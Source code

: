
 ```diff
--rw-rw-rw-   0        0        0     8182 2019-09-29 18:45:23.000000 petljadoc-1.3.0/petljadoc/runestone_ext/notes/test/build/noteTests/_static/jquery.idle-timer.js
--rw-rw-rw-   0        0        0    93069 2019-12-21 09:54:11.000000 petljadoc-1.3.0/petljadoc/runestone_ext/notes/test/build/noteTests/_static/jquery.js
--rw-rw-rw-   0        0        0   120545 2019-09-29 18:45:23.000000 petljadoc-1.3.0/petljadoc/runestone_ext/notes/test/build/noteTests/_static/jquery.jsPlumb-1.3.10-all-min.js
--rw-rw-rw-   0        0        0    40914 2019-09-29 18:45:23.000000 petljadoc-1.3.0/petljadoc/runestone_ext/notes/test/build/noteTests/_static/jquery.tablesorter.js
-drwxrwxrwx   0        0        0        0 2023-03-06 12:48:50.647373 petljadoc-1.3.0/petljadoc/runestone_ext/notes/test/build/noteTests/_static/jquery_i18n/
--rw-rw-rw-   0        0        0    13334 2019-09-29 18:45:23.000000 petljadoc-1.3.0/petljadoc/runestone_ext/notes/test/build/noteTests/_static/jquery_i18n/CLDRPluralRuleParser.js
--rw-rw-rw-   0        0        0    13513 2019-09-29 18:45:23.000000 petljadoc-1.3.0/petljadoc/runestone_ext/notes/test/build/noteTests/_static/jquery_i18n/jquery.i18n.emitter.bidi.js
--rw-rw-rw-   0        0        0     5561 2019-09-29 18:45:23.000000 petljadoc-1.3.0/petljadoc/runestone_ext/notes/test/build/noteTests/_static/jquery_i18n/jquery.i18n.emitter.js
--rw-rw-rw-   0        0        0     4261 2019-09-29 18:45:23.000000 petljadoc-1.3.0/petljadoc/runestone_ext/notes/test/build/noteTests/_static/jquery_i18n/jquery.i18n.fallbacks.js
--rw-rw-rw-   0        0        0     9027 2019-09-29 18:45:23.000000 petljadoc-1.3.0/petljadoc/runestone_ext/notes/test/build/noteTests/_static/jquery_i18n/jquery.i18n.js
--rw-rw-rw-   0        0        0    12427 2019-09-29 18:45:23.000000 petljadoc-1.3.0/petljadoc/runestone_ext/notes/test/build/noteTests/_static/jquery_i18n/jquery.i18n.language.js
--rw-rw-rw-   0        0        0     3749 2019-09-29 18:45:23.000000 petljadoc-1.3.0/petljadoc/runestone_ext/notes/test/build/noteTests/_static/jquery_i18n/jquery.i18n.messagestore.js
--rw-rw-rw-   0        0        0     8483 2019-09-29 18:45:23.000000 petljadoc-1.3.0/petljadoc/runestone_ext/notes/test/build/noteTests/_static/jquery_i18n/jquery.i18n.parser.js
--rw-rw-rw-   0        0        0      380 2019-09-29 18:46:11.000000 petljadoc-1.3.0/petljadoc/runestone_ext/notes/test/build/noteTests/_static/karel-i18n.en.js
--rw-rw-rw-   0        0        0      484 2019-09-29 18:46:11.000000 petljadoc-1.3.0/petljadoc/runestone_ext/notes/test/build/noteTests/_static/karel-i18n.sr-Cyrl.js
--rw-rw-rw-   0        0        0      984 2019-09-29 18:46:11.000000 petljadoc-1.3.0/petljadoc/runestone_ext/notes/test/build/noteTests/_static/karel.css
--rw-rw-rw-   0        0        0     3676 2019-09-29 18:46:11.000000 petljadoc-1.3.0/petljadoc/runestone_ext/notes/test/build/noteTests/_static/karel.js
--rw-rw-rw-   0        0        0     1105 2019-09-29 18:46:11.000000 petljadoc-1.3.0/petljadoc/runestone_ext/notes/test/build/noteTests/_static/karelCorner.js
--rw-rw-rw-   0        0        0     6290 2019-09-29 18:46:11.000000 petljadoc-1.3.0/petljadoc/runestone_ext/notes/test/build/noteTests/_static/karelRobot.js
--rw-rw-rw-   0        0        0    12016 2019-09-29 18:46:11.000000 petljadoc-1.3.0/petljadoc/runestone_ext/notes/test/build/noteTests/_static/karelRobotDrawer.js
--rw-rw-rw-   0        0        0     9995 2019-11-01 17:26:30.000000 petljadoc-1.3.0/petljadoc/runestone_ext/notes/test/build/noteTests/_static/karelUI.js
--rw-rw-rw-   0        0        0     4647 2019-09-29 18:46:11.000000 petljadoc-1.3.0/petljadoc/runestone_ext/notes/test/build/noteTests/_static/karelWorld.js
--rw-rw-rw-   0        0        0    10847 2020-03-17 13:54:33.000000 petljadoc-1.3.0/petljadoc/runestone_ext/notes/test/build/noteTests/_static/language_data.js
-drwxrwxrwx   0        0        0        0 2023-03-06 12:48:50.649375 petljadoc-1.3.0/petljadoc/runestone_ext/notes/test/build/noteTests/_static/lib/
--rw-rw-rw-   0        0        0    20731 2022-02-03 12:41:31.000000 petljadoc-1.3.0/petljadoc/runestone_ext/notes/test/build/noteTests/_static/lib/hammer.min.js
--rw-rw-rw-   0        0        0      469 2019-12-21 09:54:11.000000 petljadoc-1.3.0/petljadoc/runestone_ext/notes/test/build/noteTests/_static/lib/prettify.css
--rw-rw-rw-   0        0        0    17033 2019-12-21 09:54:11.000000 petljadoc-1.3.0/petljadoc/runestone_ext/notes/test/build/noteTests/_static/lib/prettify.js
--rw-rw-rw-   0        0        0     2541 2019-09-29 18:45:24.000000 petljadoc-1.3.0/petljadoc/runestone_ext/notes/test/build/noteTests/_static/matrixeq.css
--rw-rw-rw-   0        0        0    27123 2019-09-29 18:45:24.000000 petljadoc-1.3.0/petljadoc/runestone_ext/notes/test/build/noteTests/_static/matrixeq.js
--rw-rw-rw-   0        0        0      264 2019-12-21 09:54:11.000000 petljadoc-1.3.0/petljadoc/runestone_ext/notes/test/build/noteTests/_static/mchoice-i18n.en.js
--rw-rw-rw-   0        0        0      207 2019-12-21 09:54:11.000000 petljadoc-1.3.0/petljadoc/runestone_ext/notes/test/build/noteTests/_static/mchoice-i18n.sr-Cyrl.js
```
== == ==
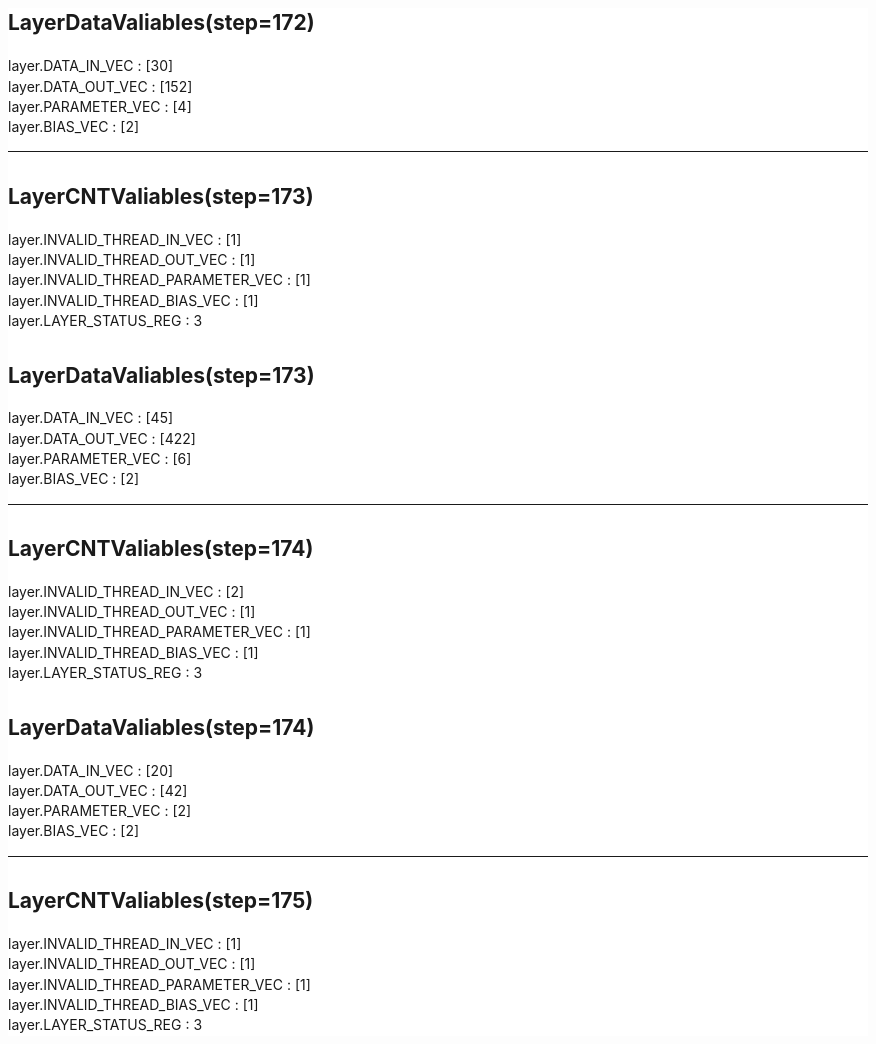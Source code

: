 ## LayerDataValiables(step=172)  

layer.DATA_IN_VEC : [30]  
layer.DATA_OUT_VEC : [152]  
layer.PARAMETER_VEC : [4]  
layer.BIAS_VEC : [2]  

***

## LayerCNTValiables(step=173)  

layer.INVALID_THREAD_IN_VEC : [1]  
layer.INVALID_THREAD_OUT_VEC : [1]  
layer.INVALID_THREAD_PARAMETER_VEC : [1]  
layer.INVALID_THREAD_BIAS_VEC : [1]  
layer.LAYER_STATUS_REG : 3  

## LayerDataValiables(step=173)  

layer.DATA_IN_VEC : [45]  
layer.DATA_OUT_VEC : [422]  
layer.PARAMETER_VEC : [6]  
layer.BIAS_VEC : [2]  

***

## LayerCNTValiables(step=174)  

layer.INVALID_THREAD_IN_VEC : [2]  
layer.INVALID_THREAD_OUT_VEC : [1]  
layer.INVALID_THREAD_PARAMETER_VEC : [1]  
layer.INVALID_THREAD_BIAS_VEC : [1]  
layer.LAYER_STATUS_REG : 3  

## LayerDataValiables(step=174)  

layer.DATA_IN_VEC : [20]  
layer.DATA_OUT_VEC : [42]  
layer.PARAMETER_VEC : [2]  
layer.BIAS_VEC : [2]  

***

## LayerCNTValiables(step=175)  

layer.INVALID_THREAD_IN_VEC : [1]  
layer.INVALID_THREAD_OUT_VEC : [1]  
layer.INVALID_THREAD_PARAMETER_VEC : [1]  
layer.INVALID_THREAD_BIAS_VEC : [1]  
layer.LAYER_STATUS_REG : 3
== == ==
▶ _ACTIVITY_: Search the data above for the string "step" and copy each line that has it.

▶ _REPLY_:
: ## LayerDataValiables(step=172)  
## LayerCNTValiables(step=173)  
## LayerDataValiables(step=173)  
## LayerCNTValiables(step=174)  
## LayerDataValiables(step=174)  
## LayerCNTValiables(step=175)  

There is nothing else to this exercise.